Nimble fingers have not slowed down with age; they seem to have only increased in their flurry with the needle and threat. Dolly Scaff just turned 94 in May and spends the majority of her days quilting. 
 
Born and reared in the Naples-Omaha area, Mrs. Scaff moved to Daingerfield in 2000. According to Ula Scaff, her daughter-in-law, Mrs. Scaff has been quilting since she was 7 years old.
 
“She would stand by the quilting frames with her aunts and mothers,” Ula Scaff said. “They used to have the quilting frames that hung from the ceiling. An aunt taught her how to do a few stitches. I don’t know when she actually made her first quilt, actually not until she married, but she learned watching others.”
 
Dolly Scaff does all her quilts on her fingers and uses a frame. 
 
“She has a frame that sits on the floor,” Ula Scaff said. “They had it built for her; she has had it forever. “When she’s not quilting she has big boards that go across it and that makes a cutting board for her.
 
“She averages one quilt a month, and she’s already finished six quilts this year.
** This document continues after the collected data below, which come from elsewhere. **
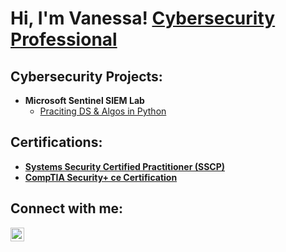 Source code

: <h1>Hi, I'm Vanessa!  <a href="https://www.linkedin.com/in/brisenovanessa/">Cybersecurity Professional</a>

<h2>Cybersecurity Projects:</h2>

- <b>Microsoft Sentinel SIEM Lab</b>
  - [Praciting DS & Algos in Python](https://github.com/joshmadakor1/Algorithms-Practice)


<h2>Certifications:</h2>

- <b><a href="https://www.credly.com/badges/cd579dcb-1055-47a0-9538-2be722aae06c/public_url">Systems Security Certified Practitioner (SSCP)</a></b>
- <b><a href="https://www.credly.com/badges/1846e9f2-0ec3-4b7a-96ff-f8fb76b2e414/public_url">CompTIA Security+ ce Certification</a></b>

<h2>Connect with me:</h2>

[<img align="left" alt="Vanessa Briseno | LinkedIn" width="22px" src="https://cdn.jsdelivr.net/npm/simple-icons@v3/icons/linkedin.svg" />][linkedin]


[linkedin]: https://www.linkedin.com/in/brisenovanessa/

<!--



-->
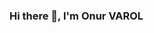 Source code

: ### Hi there 👋, I'm Onur VAROL

<!--
**onurvaroll/onurvaroll** is a ✨ _special_ ✨ repository because its `README.md` (this file) appears on your GitHub profile.

Here are some ideas to get you started:

- 🔭 I’m currently working on Personal Asistant App 
- 🌱 I’m currently learning Kotlin
- 🤔 I’m looking for help with ...
- 💬 Ask me about Flutter
- 📫 How to reach me: vrl.onur02@gmail.com
- 😄 Pronouns: ...
- ⚡ Fun fact: ...
-->
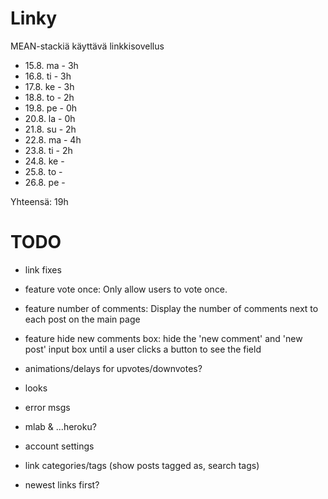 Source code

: # Linky

MEAN-stackiä käyttävä linkkisovellus

- 15.8. ma - 3h
- 16.8. ti - 3h
- 17.8. ke - 3h
- 18.8. to - 2h
- 19.8. pe - 0h
- 20.8. la - 0h
- 21.8. su - 2h
- 22.8. ma - 4h
- 23.8. ti - 2h
- 24.8. ke - 
- 25.8. to - 
- 26.8. pe - 

Yhteensä: 19h


# TODO

- link fixes
- feature vote once: Only allow users to vote once.
- feature number of comments: Display the number of comments next to each post on the main page
- feature hide new comments box: hide the 'new comment' and 'new post' input box until a user clicks a button to see the field
- animations/delays for upvotes/downvotes?
- looks
- error msgs
- mlab & ...heroku?

- account settings
- link categories/tags (show posts tagged as, search tags)
- newest links first? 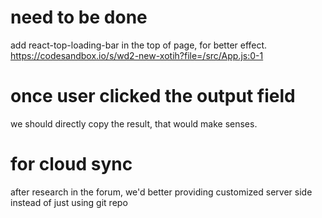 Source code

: # need to be done

add react-top-loading-bar in the top of page, for better effect.
https://codesandbox.io/s/wd2-new-xotih?file=/src/App.js:0-1

# once user clicked the output field 
we should directly copy the result, that would make senses.

# for cloud sync  
after research in the forum, we'd better providing customized server side instead of just using git repo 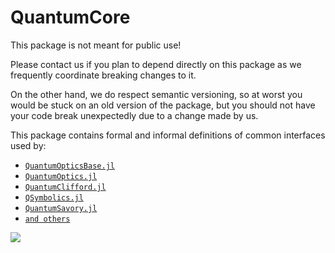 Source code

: # QuantumCore

This package is not meant for public use!

Please contact us if you plan to depend directly on this package as we frequently coordinate breaking changes to it.

On the other hand, we do respect semantic versioning, so at worst you would be stuck on an old version of the package, but you should not have your code break unexpectedly due to a change made by us.

This package contains formal and informal definitions of common interfaces used by:

- [`QuantumOpticsBase.jl`]()
- [`QuantumOptics.jl`]()
- [`QuantumClifford.jl`]()
- [`QSymbolics.jl`]()
- [`QuantumSavory.jl`]()
- [`and others`]()

![](https://mermaid.ink/img/pako:eNqFkssOgjAQRX-FzFp-gIULZW8MLrsZ6aAktCV9mBDjv1uUV2PBrto7p3M7N31CqThBBjeN7T255Ewmfp0dSuvEUWlK0nQ_nk-trUtzQEMBNsu_8Ga_Y1NXldJ8BSo68dfLM14akOFCpBL6TcBHWLm8VbuqZp5tZFer_hnRmnHXb-wm1BeOgTCNs3QNlGUXkjyS3DL-Ah9KdxsJRbDJJEb0DOxAkBZYc_-rnr3CwN5JEIPMbzlV6BrLgMmXR9FZVXSyhMxqRztwLUdLeY0-GAFZhY2h1xuL1N4u?type=png) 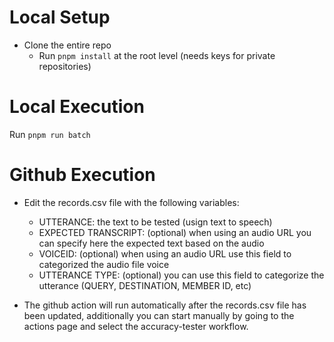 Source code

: # Local Setup
* Clone the entire repo
  * Run `pnpm install` at the root level (needs keys for private repositories)

# Local Execution
Run `pnpm run batch`

# Github Execution
  * Edit the records.csv file with the following variables:
    - UTTERANCE: the text to be tested (usign text to speech)
    - EXPECTED TRANSCRIPT: (optional) when using an audio URL you can specify here the expected text based on the audio
    - VOICEID: (optional) when using an audio URL use this field to categorized the audio file voice
    - UTTERANCE TYPE: (optional) you can use this field to categorize the utterance (QUERY, DESTINATION, MEMBER ID, etc)
  
  * The github action will run automatically after the records.csv file has been updated, additionally you can start manually by going to the actions page and select the accuracy-tester workflow.

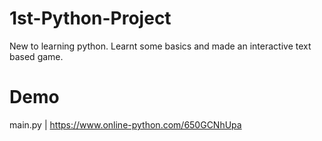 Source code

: # 1st-Python-Project

New to learning python. Learnt some basics and made an interactive text based game.

# Demo

main.py | https://www.online-python.com/650GCNhUpa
She just got through doing an around the world. She makes them full size up to queen size.” 
 
Almost any of the hour of the day or night, Dolly Scaff can be found at home quilting. 
 
“She quilts all day long; she doesn’t do much of anything else,” Ula Scaff said. “You might go to her house at 4 a.m. and she is quilting or at 10 at night and she is quilting. She watches and listens to her programs on television or listens to county western music while she keeps on quilting.” 
 
Last year Dolly Scaff had a complete shoulder replacement; however, that did not slow her down.
 
“Within two weeks she was back quilting,” Ula Scaff said. “She gives away most of her quilts. She has been giving one to raffle off for the November bazaar at the First United Methodist Church in Daingerfield for probably 12 years or more. She has given many quilts away to people that have been having a benefit in Naples and around the area. She gave us one last year for our 50th class reunion. We donated all the money from it to the gala at Paul Pewitt.” 
 
Mrs. Scaff has four children and one sister.
 
“She comes from a talented family; she had a sister who knitted right up to a month or so before she died,” Ula Scaff said. “She had a brother who painted; her entire family was talented.”